SUBYEK PENDIDIKAN MAJAZI
"NABI SEBAGAI
PENDIDIK"
(Surah An-Nahl
ayat 43-44)
Muhammad Ali Kahfi
NIM. (2117267)
Kelas : E
JURUSAN PAI
FAKULTAS TARBIYAH
DAN ILMU KEGURUAN
INSTITUT AGAMA ISLAM NEGERI (IAIN) PEKALONGAN
2018
KATA PENGANTAR
Segala
puji dan syukur kami panjatkan kepada Allah Tuhan yang Mahapengasih
lagi Mahapenyayang. Shalawat serta
salam mudah-mudahan selalu tercurah kepada junjungan kita, Nabi besar Muhammad
Saw. dan kepada keluarga, sahabat, kerabat, serta pengikut beliau hingga akhir
zaman.
Alhamdulillahirabbil’alamin
makalah ini berhasil kami buat walaupun dengan penuh kesadaran bahwa dalam
makalah ini masih banyak terdapat kekurangan. Namun, kami berharap kepada
dosen pembimbing untuk bersedia menerima dan mengoreksi makalah ini agar
kiranya akan lebih baik lagi kedepannya dalam pembuatan makalah ini.
Melalui
kata pengantar ini kami lebih dahulu meminta maaf dan memohon
permakluman isi makalah ini kalau ada kekurangan dan ada
tulisan yang kami buat kurang tepat.
Dengan
ini kami mempersembahkan makalah ini dengan penuh rasa terima kasih dan semoga
Allah SWT memberkahi makalah ini sehingga dapat memberikan manfa’at kepada
siapa saja yang membacanya dan dapat menambah wawasan ilmu pengetahuan.
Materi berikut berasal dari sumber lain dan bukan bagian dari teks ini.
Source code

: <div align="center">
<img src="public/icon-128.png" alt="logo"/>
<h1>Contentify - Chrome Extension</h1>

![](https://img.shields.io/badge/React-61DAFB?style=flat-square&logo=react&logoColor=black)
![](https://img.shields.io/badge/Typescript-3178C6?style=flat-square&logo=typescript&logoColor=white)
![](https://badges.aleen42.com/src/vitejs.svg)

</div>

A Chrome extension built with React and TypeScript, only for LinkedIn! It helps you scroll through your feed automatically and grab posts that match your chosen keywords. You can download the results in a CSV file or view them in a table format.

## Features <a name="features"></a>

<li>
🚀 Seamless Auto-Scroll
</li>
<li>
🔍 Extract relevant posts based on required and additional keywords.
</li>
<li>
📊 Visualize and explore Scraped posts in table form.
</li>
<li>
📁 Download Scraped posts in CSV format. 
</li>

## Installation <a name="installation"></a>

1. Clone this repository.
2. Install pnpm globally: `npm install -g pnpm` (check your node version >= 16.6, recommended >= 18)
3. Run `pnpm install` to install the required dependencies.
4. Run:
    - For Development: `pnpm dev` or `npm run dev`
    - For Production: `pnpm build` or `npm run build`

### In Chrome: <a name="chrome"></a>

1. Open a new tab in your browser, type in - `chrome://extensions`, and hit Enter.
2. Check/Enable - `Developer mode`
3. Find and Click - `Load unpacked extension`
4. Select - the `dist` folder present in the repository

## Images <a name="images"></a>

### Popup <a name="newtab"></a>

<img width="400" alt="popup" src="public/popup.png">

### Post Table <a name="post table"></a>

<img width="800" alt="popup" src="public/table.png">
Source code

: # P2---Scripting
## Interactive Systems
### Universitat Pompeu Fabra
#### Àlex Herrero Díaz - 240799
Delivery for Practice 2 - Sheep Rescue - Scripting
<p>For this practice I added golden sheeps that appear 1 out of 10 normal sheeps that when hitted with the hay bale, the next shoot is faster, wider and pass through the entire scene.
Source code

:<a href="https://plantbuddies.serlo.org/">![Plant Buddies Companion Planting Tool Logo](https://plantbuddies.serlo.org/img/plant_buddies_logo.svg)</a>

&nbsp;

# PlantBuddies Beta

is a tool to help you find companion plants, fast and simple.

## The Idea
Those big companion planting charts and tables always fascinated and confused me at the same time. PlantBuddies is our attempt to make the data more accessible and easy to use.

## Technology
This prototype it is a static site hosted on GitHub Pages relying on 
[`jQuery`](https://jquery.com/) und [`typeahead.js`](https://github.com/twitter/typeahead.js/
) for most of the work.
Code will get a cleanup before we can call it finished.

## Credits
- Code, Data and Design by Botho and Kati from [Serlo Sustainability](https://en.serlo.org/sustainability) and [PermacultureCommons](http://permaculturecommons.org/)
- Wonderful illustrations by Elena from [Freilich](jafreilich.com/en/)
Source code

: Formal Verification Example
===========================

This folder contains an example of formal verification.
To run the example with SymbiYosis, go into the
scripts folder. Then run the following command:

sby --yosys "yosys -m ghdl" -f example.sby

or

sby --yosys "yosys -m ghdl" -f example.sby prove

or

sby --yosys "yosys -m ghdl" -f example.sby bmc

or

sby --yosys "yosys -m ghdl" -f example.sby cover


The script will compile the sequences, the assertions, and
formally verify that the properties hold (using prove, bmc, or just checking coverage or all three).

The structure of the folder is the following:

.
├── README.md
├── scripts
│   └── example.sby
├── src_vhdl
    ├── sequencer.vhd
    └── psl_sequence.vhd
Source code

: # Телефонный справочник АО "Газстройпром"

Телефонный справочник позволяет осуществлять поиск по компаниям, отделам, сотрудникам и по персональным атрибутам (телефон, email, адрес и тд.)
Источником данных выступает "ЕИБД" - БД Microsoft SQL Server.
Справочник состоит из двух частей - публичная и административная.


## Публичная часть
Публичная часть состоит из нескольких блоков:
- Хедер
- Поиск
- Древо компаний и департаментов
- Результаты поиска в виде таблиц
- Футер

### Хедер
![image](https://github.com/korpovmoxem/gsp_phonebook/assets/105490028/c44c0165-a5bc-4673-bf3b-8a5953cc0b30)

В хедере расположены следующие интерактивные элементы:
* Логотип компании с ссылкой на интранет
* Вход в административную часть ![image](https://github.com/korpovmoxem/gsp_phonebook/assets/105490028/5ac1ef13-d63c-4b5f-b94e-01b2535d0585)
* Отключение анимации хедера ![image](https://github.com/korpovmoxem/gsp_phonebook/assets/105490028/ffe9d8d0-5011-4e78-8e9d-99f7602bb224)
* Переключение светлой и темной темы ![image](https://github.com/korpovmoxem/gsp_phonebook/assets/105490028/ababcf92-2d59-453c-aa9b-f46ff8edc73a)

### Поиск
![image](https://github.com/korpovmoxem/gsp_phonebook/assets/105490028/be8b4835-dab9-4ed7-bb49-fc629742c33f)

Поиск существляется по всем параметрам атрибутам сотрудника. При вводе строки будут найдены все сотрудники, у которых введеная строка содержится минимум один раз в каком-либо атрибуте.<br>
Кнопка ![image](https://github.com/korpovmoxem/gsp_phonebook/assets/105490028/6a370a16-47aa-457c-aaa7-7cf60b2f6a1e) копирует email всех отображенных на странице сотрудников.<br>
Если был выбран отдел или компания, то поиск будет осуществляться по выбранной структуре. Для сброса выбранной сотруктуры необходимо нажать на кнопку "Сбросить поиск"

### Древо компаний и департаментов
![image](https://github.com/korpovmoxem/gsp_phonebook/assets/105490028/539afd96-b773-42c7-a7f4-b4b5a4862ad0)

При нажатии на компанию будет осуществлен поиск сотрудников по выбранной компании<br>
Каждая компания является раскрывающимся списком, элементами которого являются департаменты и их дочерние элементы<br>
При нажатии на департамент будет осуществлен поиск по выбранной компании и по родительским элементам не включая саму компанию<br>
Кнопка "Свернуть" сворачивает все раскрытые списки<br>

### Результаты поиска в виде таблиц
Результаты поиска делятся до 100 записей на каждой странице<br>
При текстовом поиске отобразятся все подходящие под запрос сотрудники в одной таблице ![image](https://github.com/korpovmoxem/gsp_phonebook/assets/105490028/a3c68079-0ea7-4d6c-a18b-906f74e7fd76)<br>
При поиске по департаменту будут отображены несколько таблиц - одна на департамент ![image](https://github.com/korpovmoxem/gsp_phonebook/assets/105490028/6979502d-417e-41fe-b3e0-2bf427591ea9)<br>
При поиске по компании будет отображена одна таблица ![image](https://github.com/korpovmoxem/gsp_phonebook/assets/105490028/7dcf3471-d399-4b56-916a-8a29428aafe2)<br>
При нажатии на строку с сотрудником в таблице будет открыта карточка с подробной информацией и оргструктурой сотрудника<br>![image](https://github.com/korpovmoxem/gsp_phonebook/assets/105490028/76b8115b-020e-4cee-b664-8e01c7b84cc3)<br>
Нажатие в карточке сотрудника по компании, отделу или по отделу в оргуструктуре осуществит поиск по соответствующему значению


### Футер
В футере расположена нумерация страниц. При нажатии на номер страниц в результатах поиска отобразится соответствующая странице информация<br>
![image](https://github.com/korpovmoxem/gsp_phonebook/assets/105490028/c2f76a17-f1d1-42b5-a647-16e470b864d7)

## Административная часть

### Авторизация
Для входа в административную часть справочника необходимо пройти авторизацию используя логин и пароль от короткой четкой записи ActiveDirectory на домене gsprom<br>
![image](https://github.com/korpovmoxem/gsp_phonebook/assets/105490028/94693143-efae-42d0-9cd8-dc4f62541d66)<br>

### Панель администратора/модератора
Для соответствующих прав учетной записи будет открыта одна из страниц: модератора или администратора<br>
Pekalongan,25 Oktober 2018
Penulis
DAFTAR ISI
BAB I
PENDAHULUAN
A.
Latar belakang
Alquran
adalah kalamullah yang diturunkan melalui malaikat Jibril kepada Nabi Muhammad
Saw., sebagai pedoman bagi kehidupan manusia (way of life). Alquran mengandung
beberapa aspek yang terkait dengan pandangan hidup yang dapat membawa manusia
ke jalan yang benar dan menuju kepada kebahagiaan hidup di dunia dan akhirat.
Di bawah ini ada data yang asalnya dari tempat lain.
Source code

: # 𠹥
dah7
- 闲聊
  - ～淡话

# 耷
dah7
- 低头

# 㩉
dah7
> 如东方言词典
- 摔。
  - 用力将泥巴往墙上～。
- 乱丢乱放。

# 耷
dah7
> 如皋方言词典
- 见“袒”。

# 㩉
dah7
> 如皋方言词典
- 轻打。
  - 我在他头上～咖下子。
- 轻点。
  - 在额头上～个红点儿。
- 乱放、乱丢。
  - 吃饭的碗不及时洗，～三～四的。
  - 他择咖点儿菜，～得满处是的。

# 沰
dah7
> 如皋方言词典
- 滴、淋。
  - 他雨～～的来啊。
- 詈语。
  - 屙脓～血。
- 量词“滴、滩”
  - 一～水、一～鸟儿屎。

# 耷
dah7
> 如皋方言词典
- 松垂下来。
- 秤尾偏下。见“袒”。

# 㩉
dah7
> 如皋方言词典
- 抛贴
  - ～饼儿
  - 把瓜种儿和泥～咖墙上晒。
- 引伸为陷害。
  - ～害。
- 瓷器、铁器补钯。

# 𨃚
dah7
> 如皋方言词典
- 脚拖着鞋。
Dari beberapa aspek tersebut, secara global terkandung materi tentang kegiatan
belajar-mengajar atau pendidikan yang tentunya membutuhkan komponen-komponen
pendidikan, diantaranya yaitu pendidik dan peserta didik.
Pendidik
dalam proses pendidikan adalah salah satu faktor yang sangat penting untuk
mencapai tujuan pendidikan. Selain pendidik, peserta didik juga mempunyai peran
penting dalam proses pendidikan, tanpa adanya peserta didik maka pendidik tidak
akan bisa menyalurkan pengetahuan yang dimilikinya sehingga proses pembelajaran
tidak akan terjadi dan menghambat tercapainya tujuan pendidikan.antara pendidik
dan peserta didik harus sejalan agar tujuan pendidikan dapat tercapai.
B.
Rumusan
masalah
1. Bagaimana hakikat Nabi sebagai pendidik?
2. Bagaimana dalil Nabi sebagau pendidik?
3. Bagaimana Nabi muhammad Mengajarkan Syariat?
C.
Tujuan Masalah
1.
Agar mengetahui hakikat Nabi sebagai pendidik?
2.
Agar mengetahuiNabi sebagau pendidik?
3.
Agar mengetahui Nabi muhammad Mengajarkan
Syariat?
BAB II
PEMBAHASAN
A.
Hakikat Nabi
Bila kita sepakat bahwa pendidik
yaitu orang yang sengaja mengantarkan murid untuk menjadikannya manusia
terdidik yang mampu menjalankan tugas kemanusiaan dan tugas ketuhanan.[1]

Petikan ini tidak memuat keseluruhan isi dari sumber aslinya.